From then on, TSS visa holders will be able to apply for permanent residence through the Temporary Residence Transition (TRT) stream of the ENS (Subclass 186 Employer Nomination Scheme) visa.
Applicants must have been in Australia between February 1, 2020 and December 14, 2021 for at least one year, as well as meet all other nomination and visa requirements for the TRT stream of the ENS visa.
Starting in July, the PBS backstop threshold for concession card holders will be lowered to $244.80.
This means that concession card holders will receive their PBS drugs for free when they reach the lowered threshold.
Car prices are skyrocketing
Changes to the luxury car tax threshold mean that next month the threshold for fuel-efficient vehicles will be increased by 6.6% to $84,916.
For all other vehicles, it rose 3.9% to $71,849.
Help with childcare
“Blended families” – where both members of the couple receive the childcare subsidy for different children in their family – will automatically receive the higher subsidy from July.
Any higher grant these families were eligible for between March 7 and July 2022 will be refunded.

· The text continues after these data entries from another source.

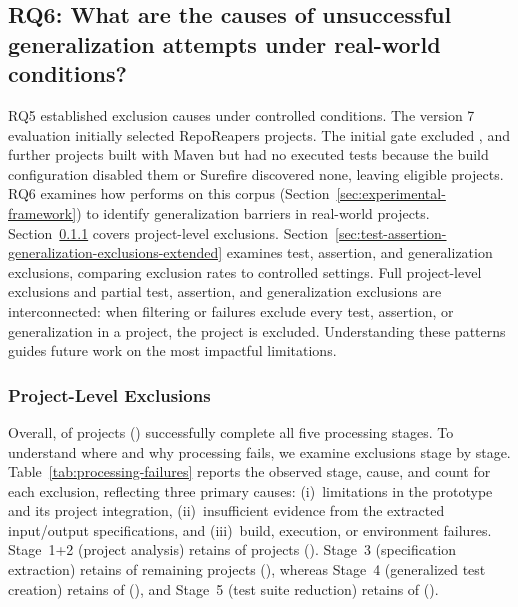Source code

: \subsection{RQ6: What are the causes of unsuccessful generalization attempts under real-world conditions?}
\label{sec:limitations-eval-extended}

RQ5 established exclusion causes under controlled conditions.
The version 7 evaluation initially selected \TzRealworldSelectedProjects{} RepoReapers projects.
The initial gate excluded \TzRealworldInitialGateExcludedProjects{},
and \TzRealworldNoExecutedTestExcludedProjects{} further projects built with Maven
but had no executed tests because the build configuration disabled them or Surefire discovered none,
leaving \TzRealworldEligibleProjects{} eligible projects.
RQ6 examines how \ToolTeralizer{} performs on this corpus
(Section~\ref{sec:experimental-framework})
to identify generalization barriers in real-world projects.
Section~\ref{sec:project-level-exclusions-extended} covers project-level exclusions.
Section~\ref{sec:test-assertion-generalization-exclusions-extended} examines
test, assertion, and generalization exclusions,
comparing exclusion rates to controlled settings.
Full project-level exclusions and
partial test, assertion, and generalization exclusions are interconnected:
when filtering or failures exclude every test, assertion, or generalization in a project,
the project is excluded.
Understanding these patterns guides future work on the most impactful limitations.

\subsubsection{Project-Level Exclusions}%
\label{sec:project-level-exclusions-extended}

Overall, \TzRealworldApplicabilityProjects{} of \TzRealworldEligibleProjects{} projects
(\TzRealworldApplicabilityPct{}) successfully complete all five processing stages.
To understand where and why processing fails,
we examine exclusions stage by stage.
Table~\ref{tab:processing-failures} reports the observed stage, cause, and count for each exclusion,
reflecting three primary causes:
(i)~limitations in the prototype and its project integration,
(ii)~insufficient evidence from the extracted input/output specifications,
and (iii)~build, execution, or environment failures.
Stage~1+2 (project analysis) retains
\TzRealworldStageOneTwoIncluded{} of \TzRealworldStageOneTwoEntering{} projects
(\TzRealworldStageOneTwoIncludedPct{}).
Stage~3 (specification extraction) retains
\TzRealworldStageThreeIncluded{} of \TzRealworldStageThreeEntering{} remaining projects
(\TzRealworldStageThreeIncludedPct{}),
whereas Stage~4 (generalized test creation) retains
\TzRealworldStageFourIncluded{} of \TzRealworldStageFourEntering{}
(\TzRealworldStageFourIncludedPct{}), and
Stage~5 (test suite reduction) retains
\TzRealworldStageFiveIncluded{} of \TzRealworldStageFiveEntering{}
(\TzRealworldStageFiveIncludedPct{}).

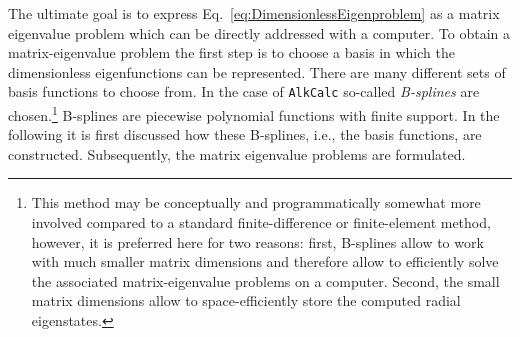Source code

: \documentclass[fontsize=12pt,
               twoside=false,
               BCOR=0mm,
               DIV=14,
               overfullrule=false, %
               toc=bibliography,
               headinclude=true,
               footinclude=false]{scrartcl}
\numberwithin{equation}{section}
\newcommand{\alkcalc}{\texttt{AlkCalc} }
\begin{document}
    The ultimate goal is to express Eq.~\eqref{eq:DimensionlessEigenproblem} as
    a matrix eigenvalue problem which can be directly addressed with a computer.
    To obtain a matrix-eigenvalue problem the first step is to choose a basis in
    which the dimensionless eigenfunctions can be represented. There are many
    different sets of basis functions to choose from. In the case of \alkcalc
    so-called \emph{B-splines} \cite{deboor2001} are chosen.\footnote{This
    method may be conceptually and programmatically somewhat more involved
    compared to a standard finite-difference or finite-element method, however,
    it is preferred here for two reasons: first, B-splines allow to work with
    much smaller matrix dimensions and therefore allow to efficiently solve the
    associated matrix-eigenvalue problems on a computer. Second, the small
    matrix dimensions allow to space-efficiently store the computed radial
    eigenstates.} B-splines are piecewise polynomial functions with finite
    support. In the following it is first discussed how these B-splines, i.e.,
    the basis functions, are constructed. Subsequently, the matrix eigenvalue
    problems are formulated.
\end{document}
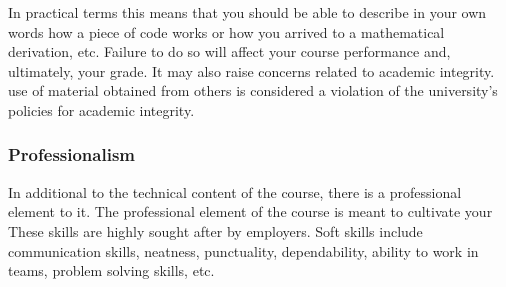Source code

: \documentclass[letterpaper,10pt,english]{sphinxmanual}
\begin{document}
In practical terms this means that you should be able to describe in your own words how a piece of code works or how you arrived to a mathematical derivation, etc. Failure to do so will affect your course performance and, ultimately, your grade. It may also raise concerns related to academic integrity.  use of material obtained from others is considered a violation of the university’s policies for academic integrity.


\subsubsection{Professionalism}
\label{\detokenize{COMP180/organization:professionalism}}
In additional to the technical content of the course, there is a professional element to it. The professional element of the course is meant to cultivate your  These skills are highly sought after by employers. Soft skills include communication skills, neatness, punctuality, dependability, ability to work in teams, problem solving skills, etc.
\end{document}
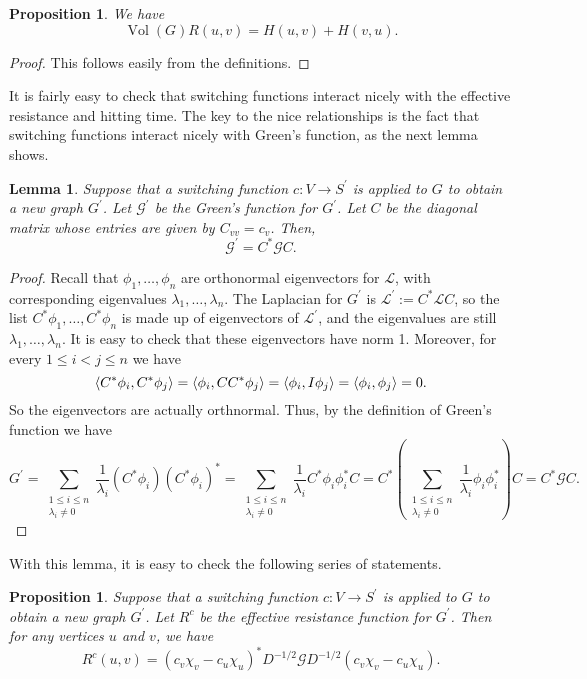 \documentclass[12pt]{article}
\newtheorem{prop}[thm]{Proposition}
\newtheorem{lem}[thm]{Lemma}
\theoremstyle{definition}
\DeclareMathOperator{\vol}{Vol}
\newcommand{\lap}{\mathcal{L}}
\newcommand{\green}{\mathcal{G}}
\DeclarePairedDelimiter\inner{\langle}{\rangle}
\begin{document}
\begin{prop}
We have $$\vol(G) R(u, v) = H(u, v) + H(v, u).$$
\end{prop}
\begin{proof}
This follows easily from the definitions.
\end{proof}

It is fairly easy to check that switching functions interact nicely with the effective resistance and hitting time. The key to the nice relationships is the fact that switching functions interact nicely with Green's function, as the next lemma shows.

\begin{lem}
Suppose that a switching function $c: V \rightarrow S^\prime$ is applied to $G$ to obtain a new graph $G^\prime$. Let $\green^\prime$ be the Green's function for $G^\prime$. Let $C$ be the diagonal matrix whose entries are given by $C_{vv} = c_v$. Then, $$\green^\prime = C^* \green C.$$
\end{lem}
\begin{proof}
Recall that $\phi_1, \dots, \phi_n$ are orthonormal eigenvectors for $\lap$, with corresponding eigenvalues $\lambda_1, \dots, \lambda_n$. The Laplacian for $G^\prime$ is $\lap^\prime := C^* \lap C$, so the list $C^* \phi_1, \dots, C^* \phi_n$ is made up of eigenvectors of $\lap^\prime$, and the eigenvalues are still $\lambda_1, \dots, \lambda_n$. It is easy to check that these eigenvectors have norm 1. Moreover, for every $1 \leq i < j \leq n$ we have
$$
\inner*{C^* \phi_i, C^* \phi_j} = \inner*{\phi_i, C C^* \phi_j} = \inner*{\phi_i, I \phi_j} = \inner*{\phi_i, \phi_j} = 0.
$$
So the eigenvectors are actually orthnormal. Thus, by the definition of Green's function we have
$$
G^\prime = \sum_{\substack{1 \leq i \leq n \\ \lambda_i \neq 0}} \frac{1}{\lambda_i} \left( C^* \phi_i \right) \left( C^* \phi_i \right)^*
= \sum_{\substack{1 \leq i \leq n \\ \lambda_i \neq 0}} \frac{1}{\lambda_i} C^* \phi_i \phi_i^* C
= C^* \left( \sum_{\substack{1 \leq i \leq n \\ \lambda_i \neq 0}} \frac{1}{\lambda_i} \phi_i \phi_i^* \right) C
= C^* \green C.
$$
\end{proof}

With this lemma, it is easy to check the following series of statements.

\begin{prop}
Suppose that a switching function $c: V \rightarrow S^\prime$ is applied to $G$ to obtain a new graph $G^\prime$. Let $R^c$ be the effective resistance function for $G^\prime$. Then for any vertices $u$ and $v$, we have $$R^c(u, v) = (c_v \chi_v - c_u \chi_u)^* D^{-1/2} \green D^{-1/2} (c_v \chi_v - c_u \chi_u).$$
\end{prop}
\end{document}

Telstra customers in a hurry
From next month, prices for Telstra’s mobile plans will increase in line with the Consumer Price Index.
This means that the cost of basic and essential plans will increase by $3 per month, while premium plans will increase by $4.
However, the telecom operator noted that further hikes could be on the horizon, saying that “pricing of plans will include an annual review and may increase each year.”